Why it matters: Police in Romania have arrested two individuals suspected of using the Sodinokibi/REvil ransomware to infect as many as 5,000 machines, raking in half a million euros in ransom payments in the process.
Europol in announcing the effort, which was part of operation GoldDust, said it facilitated the exchange of information and provided analytical support, plus cryptocurrency, malware and forensic analysis. Operation GoldDust involved 17 countries including Canada, France, Germany, the United Kingdom and the United States, as well as members of Europol, Eurojust and Interpol.
During what was described as the "action days," Europol set up a virtual command post and deployed experts to each location to coordinate ground-based activities.
Related reading: The Evolution of Ransomware: How Did We Get Here?
In total, seven suspects allegedly linked to the GandCrab and Sodinokibi/REvil ransomware families have been arrested since February 2021. Collectively, these individuals are said to be responsible for infecting roughly 7,000 victims.
Earlier this year, Bitdefender teamed up with law enforcement to publish a tool capable of unlocking files on systems impacted by REvil up through mid-July 2021.
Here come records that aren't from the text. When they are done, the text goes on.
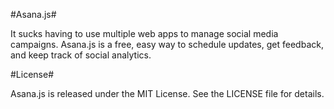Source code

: #Asana.js#

It sucks having to use multiple web apps to manage social media campaigns. Asana.js is a free, easy way to schedule updates, get feedback, and keep track of social analytics.

#License#

Asana.js is released under the MIT License. See the LICENSE file for details.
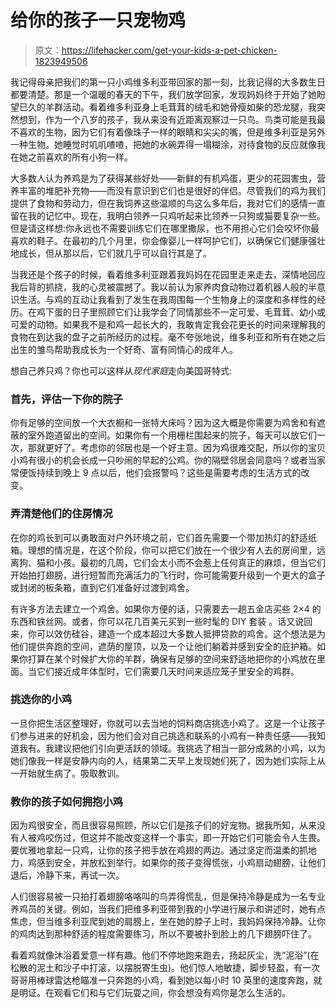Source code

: # 给你的孩子一只宠物鸡

> 原文：<https://lifehacker.com/get-your-kids-a-pet-chicken-1823949506>

我记得母亲把我们的第一只小鸡维多利亚带回家的那一刻，比我记得的大多数生日都要清楚。那是一个温暖的春天的下午，我们放学回家，发现妈妈终于开始了她盼望已久的羊群活动。看着维多利亚身上毛茸茸的绒毛和她骨瘦如柴的恐龙腿，我突然想到，作为一个八岁的孩子，我从来没有近距离观察过一只鸟。鸟类可能是我最不喜欢的生物，因为它们有着像珠子一样的眼睛和尖尖的嘴，但是维多利亚是另外一种生物。她睡觉时叽叽喳喳，把她的水碗弄得一塌糊涂，对待食物的反应就像我在她之前喜欢的所有小狗一样。



大多数人认为养鸡是为了获得某些好处——新鲜的有机鸡蛋，更少的花园害虫，营养丰富的堆肥补充物——而没有意识到它们也是很好的伴侣。尽管我们的鸡为我们提供了食物和劳动力，但在我饲养这些温顺的鸟这么多年后，我对它们的感情一直留在我的记忆中。现在，我明白领养一只鸡听起来比领养一只狗或猫要复杂一些。但是请这样想:你永远也不需要训练它们在哪里撒尿，也不用担心它们会咬坏你最喜欢的鞋子。在最初的几个月里，你会像婴儿一样呵护它们，以确保它们健康强壮地成长，但从那以后，它们就几乎可以自行其是了。

当我还是个孩子的时候，看着维多利亚跟着我妈妈在花园里走来走去，深情地回应我后背的抓挠，我的心灵被震撼了。我以前认为家养肉食动物过着机器人般的半意识生活。与鸡的互动让我看到了发生在我周围每一个生物身上的深度和多样性的经历。在鸡下蛋的日子里照顾它们让我学会了同情那些不一定可爱、毛茸茸、幼小或可爱的动物。如果我不是和鸡一起长大的，我敢肯定我会花更长的时间来理解我的食物在到达我的盘子之前所经历的过程。毫不夸张地说，维多利亚和所有在她之后出生的雏鸟帮助我成长为一个好奇、富有同情心的成年人。

想自己养只鸡？你也可以这样从*现代家庭*走向美国哥特式:

### 首先，评估一下你的院子

你有足够的空间放一个大衣橱和一张特大床吗？因为这大概是你需要为鸡舍和有遮蔽的室外跑道留出的空间。如果你有一个用栅栏围起来的院子，每天可以放它们一次，那就更好了。考虑你的邻居也是一个好主意。因为鸡很难交配，所以你的宝贝小鸡有很小的机会长成一只吵闹的早起的公鸡。你的隔壁邻居会同意吗？或者当家常便饭持续到晚上 9 点以后，他们会报警吗？这些是需要考虑的生活方式的改变。

### **弄清楚他们的住房情况**

在你的鸡长到可以勇敢面对户外环境之前，它们首先需要一个带加热灯的舒适纸箱。理想的情况是，在这个阶段，你可以把它们放在一个很少有人去的房间里，远离狗、猫和小孩。最初的几周，它们会太小而不会惹上任何真正的麻烦，但当它们开始拍打翅膀，进行短暂而充满活力的飞行时，你可能需要升级到一个更大的盒子或封闭的板条箱，直到它们准备好过渡到鸡舍。

有许多方法去建立一个鸡舍。如果你方便的话，只需要去一趟五金店买些 2×4 的东西和铁丝网。或者，你可以花几百美元买到一些时髦的 DIY 套装 。话又说回来，你可以效仿硅谷，建造一个成本超过大多数人抵押贷款的鸡舍。这个想法是为他们提供奔跑的空间，遮荫的屋顶，以及一个让他们躺着并感到安全的庇护箱。如果你打算在某个时候扩大你的羊群，确保有足够的空间来舒适地把你的小鸡放在里面。当它们接近成年体型时，它们需要几天时间来适应笼子里安全的鸡群。

### **挑选你的小鸡**

一旦你把生活区整理好，你就可以去当地的饲料商店挑选小鸡了。这是一个让孩子们参与进来的好机会，因为他们会对自己挑选和联系的小鸡有一种责任感——我知道我有。我建议把他们引向更活跃的领域。我挑选了相当一部分成熟的小鸡，以为她们像我一样是安静内向的人，结果第二天早上发现她们死了，因为她们实际上从一开始就生病了。吸取教训。

### **教你的孩子如何拥抱小鸡**

因为鸡很安全，而且很容易照顾，所以它们是孩子们的好宠物。据我所知，从来没有人被鸡咬伤过，但这并不能改变这样一个事实，即一开始它们可能会令人生畏。要优雅地拿起一只鸡，让你的孩子把手放在鸡翅的两边。通过坚定而温柔的抓地力，鸡感到安全，并放松到举行。如果你的孩子变得慌张，小鸡扇动翅膀，让他们退后，冷静下来，再试一次。

人们很容易被一只拍打着翅膀咯咯叫的鸟弄得慌乱，但是保持冷静是成为一名专业养鸡员的关键。例如，当我们把维多利亚带到我的小学进行展示和讲述时，她有点焦虑，但当维多利亚爬到她的肩膀上，坐在她的脖子上时，我妈妈保持冷静。让你的鸡肉达到那种舒适的程度需要练习，所以不要被扑到脸上的几下翅膀吓住了。

看着鸡就像沐浴着爱意一样有趣。他们不停地跑来跑去，扬起灰尘，洗“泥浴”(在松散的泥土和沙子中打滚，以摆脱寄生虫)。他们惊人地敏捷，脚步轻盈，有一次哥哥用棒球雷达枪瞄准一只奔跑的小鸡，看到她以每小时 10 英里的速度奔跑，就是明证。在观看它们和与它们玩耍之间，你会想没有鸡你是怎么生活的。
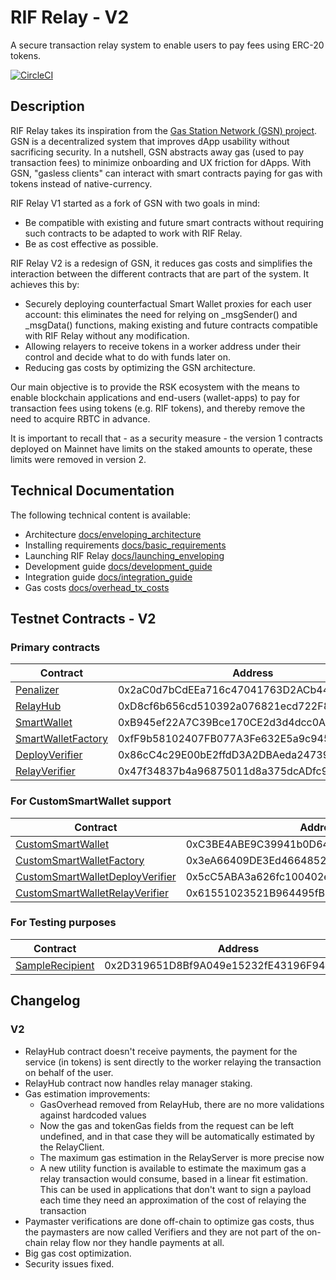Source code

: # RIF Relay - V2

A secure transaction relay system to enable users to pay fees using ERC-20 tokens.

[![CircleCI](https://circleci.com/gh/rsksmart/rif-relay/tree/master.svg?style=shield)](https://circleci.com/gh/rsksmart/rif-relay/tree/master)
## Description

RIF Relay takes its inspiration from the [Gas Station Network (GSN) project](https://github.com/opengsn/gsn). GSN is a decentralized system that improves dApp usability without sacrificing security. In a nutshell, GSN abstracts away gas (used to pay transaction fees) to minimize onboarding and UX friction for dApps. With GSN, "gasless clients" can interact with smart contracts paying for gas with tokens instead of native-currency.

RIF Relay V1 started as a fork of GSN with two goals in mind:

- Be compatible with existing and future smart contracts without requiring such contracts to be adapted to work with RIF Relay.
- Be as cost effective as possible.

RIF Relay V2 is a redesign of GSN, it reduces gas costs and simplifies the interaction between the different contracts that are part of the system. It achieves this by:

- Securely deploying counterfactual Smart Wallet proxies for each user account: this eliminates the need for relying on _msgSender() and _msgData() functions, making existing and future contracts compatible with RIF Relay without any modification.
- Allowing relayers to receive tokens in a worker address under their control and decide what to do with funds later on.
- Reducing gas costs by optimizing the GSN architecture.

Our main objective is to provide the RSK ecosystem with the means to enable blockchain applications and end-users (wallet-apps) to pay for transaction fees using tokens (e.g. RIF tokens), and thereby remove the need to acquire RBTC in advance.

It is important to recall that - as a security measure - the version 1 contracts deployed on Mainnet have limits on the staked amounts to operate, these limits were removed in version 2.

## Technical Documentation

The following technical content is available:

- Architecture [docs/enveloping_architecture](docs/enveloping_architecture.md)
- Installing requirements [docs/basic_requirements](docs/basic_requirements.md)
- Launching RIF Relay [docs/launching_enveloping](docs/launching_enveloping.md)
- Development guide [docs/development_guide](docs/development_guide.md)
- Integration guide [docs/integration_guide](docs/integration_guide.md)
- Gas costs [docs/overhead_tx_costs](docs/overhead_tx_costs.md)


## Testnet Contracts - V2

### Primary contracts

| Contract          | Address                                    |
|-------------------|--------------------------------------------|
| [Penalizer][1]       | 0x2aC0d7bCdEEa716c47041763D2ACb44544C1F072 |
| [RelayHub][2]        | 0xD8cf6b656cd510392a076821ecd722F80E06734F |
| [SmartWallet][3]     | 0xB945ef22A7C39Bce170CE2d3d4dcc0Ae12349241 |
| [SmartWalletFactory][4]    | 0xfF9b58102407FB077A3Fe632E5a9c94554C6dFf4 |
| [DeployVerifier][5] | 0x86cC4c29E00bE2ffdD3A2DBAeda247391d98585A |
| [RelayVerifier][6]  | 0x47f34837b4a96875011d8a375dcADfc9ea18Fa75 |

### For CustomSmartWallet support

| Contract          | Address                                    |
|-------------------|--------------------------------------------|
| [CustomSmartWallet][7]     | 0xC3BE4ABE9C39941b0D647F78df611007bC99F410 |
| [CustomSmartWalletFactory][8]    | 0x3eA66409DE3Ed4664852a0Ef0570bf933a24f486 |
| [CustomSmartWalletDeployVerifier][9] | 0x5cC5ABA3a626fc100402e919aEC9829b29E4c8da |
| [CustomSmartWalletRelayVerifier][10] | 0x61551023521B964495fB19FA433eED9EFE8A913c |


### For Testing purposes

| Contract          | Address                                    |
|-------------------|--------------------------------------------|
| [SampleRecipient][11]   | 0x2D319651D8Bf9A049e15232fE43196F94D3CB13B |

[1]: https://explorer.testnet.rsk.co/address/0x2ac0d7bcdeea716c47041763d2acb44544c1f072
[2]: https://explorer.testnet.rsk.co/address/0xd8cf6b656cd510392a076821ecd722f80e06734f
[3]: https://explorer.testnet.rsk.co/address/0xb945ef22a7c39bce170ce2d3d4dcc0ae12349241
[4]: https://explorer.testnet.rsk.co/address/0xff9b58102407fb077a3fe632e5a9c94554c6dff4
[5]: https://explorer.testnet.rsk.co/address/0x86cc4c29e00be2ffdd3a2dbaeda247391d98585a
[6]: https://explorer.testnet.rsk.co/address/0x47f34837b4a96875011d8a375dcadfc9ea18fa75
[7]: https://explorer.testnet.rsk.co/address/0xc3be4abe9c39941b0d647f78df611007bc99f410
[8]: https://explorer.testnet.rsk.co/address/0x3ea66409de3ed4664852a0ef0570bf933a24f486
[9]: https://explorer.testnet.rsk.co/address/0x5cc5aba3a626fc100402e919aec9829b29e4c8da
[10]: https://explorer.testnet.rsk.co/address/0x61551023521b964495fb19fa433eed9efe8a913c
[11]: https://explorer.testnet.rsk.co/address/0x2d319651d8bf9a049e15232fe43196f94d3cb13b

## Changelog

### V2

* RelayHub contract doesn't receive payments, the payment for the service (in tokens) is sent directly to the worker relaying the transaction on behalf of the user.
* RelayHub contract now handles relay manager staking.
* Gas estimation improvements:
    * GasOverhead removed from RelayHub, there are no more validations against hardcoded values
    * Now the gas and tokenGas fields from the request can be left undefined, and in that case they will be automatically estimated by the RelayClient.
    * The maximum gas estimation in the RelayServer is more precise now
    * A new utility function is available to estimate the maximum gas a relay transaction would consume, based in a linear fit estimation. This can be used in applications that don't want to sign a payload each time they need an approximation of the cost of relaying the transaction
* Paymaster verifications are done off-chain to optimize gas costs, thus the paymasters are now called Verifiers and they are not part of the on-chain relay flow nor they handle payments at all.
* Big gas cost optimization.
* Security issues fixed.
Ransomware was recently identified by EU cybersecurity agency Enisa as one of nine prime threats emerging in the cybersecurity landscape. Malware, cryptojacking and misinformation were also high on Enisa's list.
The @StateDept also announced rewards of up to $10 million for information leading to the identification, arrest, or conviction of leaders of (or participants in) the Sodinokibi/REvil ransomware transnational organized crime group. https://t.co/zTlT8Vg1pl pic.twitter.com/3Af6qwTcG4--- FBI (@FBI) November 8, 2021
The US Department of State on Monday also announced rewards of up to $10 million for information that leads to the identification, arrest or conviction of members of the Sodinokibi/REvil group. The FBI also commented on the recent arrests.